Sunday, September 12, 2010

The ethical conundrum of watching football

I've been a Philadelphia Eagles fan for as long as I can remember, but over the past four or five years, as the NFL season approaches, I feel more and more ambivalent, although I always end up watching anyway.

To start with, modern NFL football is damn near unwatchable. Between injury timeouts, penalties, replay challenges, and increasingly long commercial breaks (the latter made possible by the NFL's apparently limitless popularity), any sense of flow or momentum is thoroughly stifled. Add to this the fact that football, more than any other sport, is already inherently slight on action compared to the time it takes to play the game, and you end up with a game that takes over three hours to play, with as little as 11 minutes of actual football action.

To me, though, that's just the start of the problem, because I think there's a real ethical dilemma in being a fan of the NFL. I'm aware that the players are well-compensated, and that nobody is forcing them to play football, but I have doubts about how seriously many of them take the health risks.

It's certainly true that awareness of the reality of concussions has increased over the past couple years, but I don't see anything that suggests more than a token acknowledgement of the issue. The tough-guy warrior mentality that the NFL works so hard to foster has been ingrained for decades. A player who doesn't try to play through an injury is considered soft by coaches and fans alike, and it wouldn't surprise me at all to learn that right at this very moment, there are players with concussion symptoms who aren't reporting them for fear that it might put their jobs in jeopardy. Worse, that fear might not be irrational.

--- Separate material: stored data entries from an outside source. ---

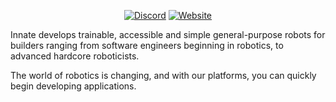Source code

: <div align="center">
  
[![Discord](https://img.shields.io/discord/1301466142128209950?color=7289DA&label=Discord&logo=discord&logoColor=white)](https://discord.com/invite/KtkyT97kc7)
[![Website](https://img.shields.io/badge/Website-Visit%20Us-blue?logo=internet-explorer)](https://www.innate.bot)

</div>

Innate develops trainable, accessible and simple general-purpose robots for builders ranging from software engineers beginning in robotics, to advanced hardcore roboticists. 

The world of robotics is changing, and with our platforms, you can quickly begin developing applications.


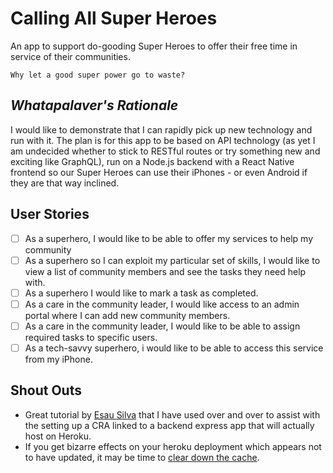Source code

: Calling All Super Heroes
========

An app to support do-gooding Super Heroes to offer their free time in service of their communities.  

`Why let a good super power go to waste?`

*Whatapalaver's Rationale* 
----- 
I would like to demonstrate that I can rapidly pick up new technology and run with it. The plan is for this app to be based on API technology (as yet I am undecided whether to stick to RESTful routes or try something new and exciting like GraphQL), run on a Node.js backend with a React Native frontend so our Super Heroes can use their iPhones - or even Android if they are that way inclined.

User Stories
-----

- [ ] As a superhero, I would like to be able to offer my services to help my community
- [ ] As a superhero so I can exploit my particular set of skills, I would like to view a list of community members and see the tasks they need help with.
- [ ] As a superhero I would like to mark a task as completed.
- [ ] As a care in the community leader, I would like access to an admin portal where I can add new community members.
- [ ] As a care in the community leader, I would like to be able to assign required tasks to specific users.
- [ ] As a tech-savvy superhero, i would like to be able to access this service from my iPhone.

Shout Outs
------

- Great tutorial by [Esau Silva](https://medium.freecodecamp.org/how-to-make-create-react-app-work-with-a-node-backend-api-7c5c48acb1b0) that I have used over and over to assist with the setting up a CRA linked to a backend express app that will actually host on Heroku.
- If you get bizarre effects on your heroku deployment which appears not to have updated, it may be time to [clear down the cache](https://help.heroku.com/18PI5RSY/how-do-i-clear-the-build-cache).

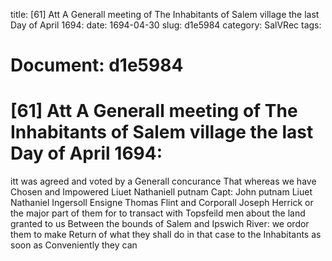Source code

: title: [61] Att A Generall meeting of The Inhabitants of Salem village the last Day of April 1694:
date: 1694-04-30
slug: d1e5984
category: SalVRec
tags: 




# Document: d1e5984


# [61] Att A Generall meeting of The Inhabitants of Salem village the last Day of April 1694: 

itt was agreed and voted by a Generall concurance That whereas we have Chosen and Impowered Liuet Nathaniell putnam Capt: John putnam Liuet Nathaniel Ingersoll Ensigne Thomas Flint and Corporall Joseph Herrick or the major part of them for to transact with Topsfeild men about the land granted to us Between the bounds of Salem and Ipswich River: we ordor them to make Return of what they shall do in that case to the Inhabitants as soon as Conveniently they can

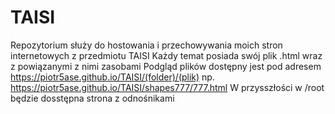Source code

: # TAISI
Repozytorium służy do hostowania i przechowywania moich stron internetowych z przedmiotu TAISI
Każdy temat posiada swój plik .html wraz z powiązanymi z nimi zasobami
Podgląd plików dostępny jest pod adresem https://piotr5ase.github.io/TAISI/(folder)/(plik)
np. https://piotr5ase.github.io/TAISI/shapes777/777.html
W przysszłości w /root będzie dosstępna strona z odnośnikami
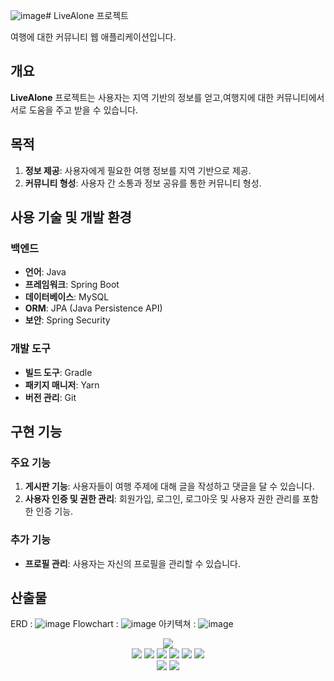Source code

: ![image](https://github.com/dlaudfuf33/livealone/assets/100833610/efc9a037-799c-4e10-abaf-456c88babc92)# LiveAlone 프로젝트

여행에 대한 커뮤니티 웹 애플리케이션입니다.

## 개요

**LiveAlone** 프로젝트는 사용자는 지역 기반의 정보를 얻고,여행지에 대한 커뮤니티에서 서로 도움을 주고 받을 수 있습니다.

## 목적

1. **정보 제공**: 사용자에게 필요한 여행 정보를 지역 기반으로 제공.
2. **커뮤니티 형성**: 사용자 간 소통과 정보 공유를 통한 커뮤니티 형성.


## 사용 기술 및 개발 환경

### 백엔드
- **언어**: Java
- **프레임워크**: Spring Boot
- **데이터베이스**: MySQL
- **ORM**: JPA (Java Persistence API)
- **보안**: Spring Security

### 개발 도구
- **빌드 도구**: Gradle
- **패키지 매니저**: Yarn
- **버전 관리**: Git

## 구현 기능

### 주요 기능
1. **게시판 기능**: 사용자들이 여행 주제에 대해 글을 작성하고 댓글을 달 수 있습니다.
3. **사용자 인증 및 권한 관리**: 회원가입, 로그인, 로그아웃 및 사용자 권한 관리를 포함한 인증 기능.

### 추가 기능
- **프로필 관리**: 사용자는 자신의 프로필을 관리할 수 있습니다.


## 산출물
ERD :
![image](https://github.com/dlaudfuf33/livealone/assets/100833610/977990af-143e-4aec-bf0d-14e580d9eb95)
Flowchart : 
![image](https://github.com/dlaudfuf33/livealone/assets/100833610/3d095940-d7db-4073-a715-d66b65dd2e96)
아키텍쳐 : 
![image](https://github.com/dlaudfuf33/livealone/assets/100833610/a3ebae27-3df7-4bff-985f-6b2bacfdee3f)

      
<div align=center> 
  <img src="https://img.shields.io/badge/java-007396?style=for-the-badge&logo=java&logoColor=white"> 
  <br>
  
  <img src="https://img.shields.io/badge/html5-E34F26?style=for-the-badge&logo=html5&logoColor=white"> 
  <img src="https://img.shields.io/badge/css-1572B6?style=for-the-badge&logo=css3&logoColor=white"> 
  <img src="https://img.shields.io/badge/typescript-F7DF1E?style=for-the-badge&logo=javascript&logoColor=black"> 
  <img src="https://img.shields.io/badge/react-0769AD?style=for-the-badge&logo=jquery&logoColor=white">
  <img src="https://img.shields.io/badge/springboot-0769AD?style=for-the-badge&logo=jquery&logoColor=white">
  <img src="https://img.shields.io/badge/springsecurity-0769AD?style=for-the-badge&logo=jquery&logoColor=white">
  <br>
  <img src="https://img.shields.io/badge/awsS3-4479A1?style=for-the-badge&logo=mysql&logoColor=white">   

  <img src="https://img.shields.io/badge/mysql-4479A1?style=for-the-badge&logo=mysql&logoColor=white"> 

  <br>

</div>

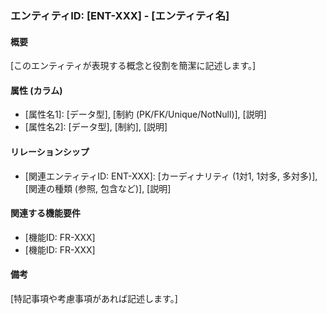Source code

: ### エンティティID: [ENT-XXX] - [エンティティ名]

#### 概要

[このエンティティが表現する概念と役割を簡潔に記述します。]

#### 属性 (カラム)

- [属性名1]: [データ型], [制約 (PK/FK/Unique/NotNull)], [説明]
- [属性名2]: [データ型], [制約], [説明]

#### リレーションシップ

- [関連エンティティID: ENT-XXX]: [カーディナリティ (1対1, 1対多, 多対多)],
  [関連の種類 (参照, 包含など)], [説明]

#### 関連する機能要件

- [機能ID: FR-XXX]
- [機能ID: FR-XXX]

#### 備考

[特記事項や考慮事項があれば記述します。]
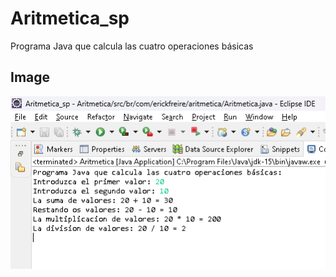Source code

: # Aritmetica_sp
 Programa Java que calcula las cuatro operaciones básicas

## Image
![Currículo no Computador](aritmetica.png)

Just today, the Eagles lost their defensive centerpiece (Stewart Bradley) and their offensive centerpiece (Kevin Kolb) to concussions. When Bradley took a hit, tried to get up, and then collapsed like a sack of potatoes, I literally felt sick to my stomach. Between Kolb and Bradley today, Brian Westbrook's troubles last year, and the lingering feelings over the suicide of Andre Waters, I'm starting to wonder how much more I can take. With every incident, I feel a little more like I'm personally responsible, along with everybody else who pays lip service to concern for the health of the players and goes back to demanding faster action and bigger hits.

I'm trying not to compare this to the Roman gladiators, but... well, I'm having trouble coming up with another comparison with the appropriate gravity.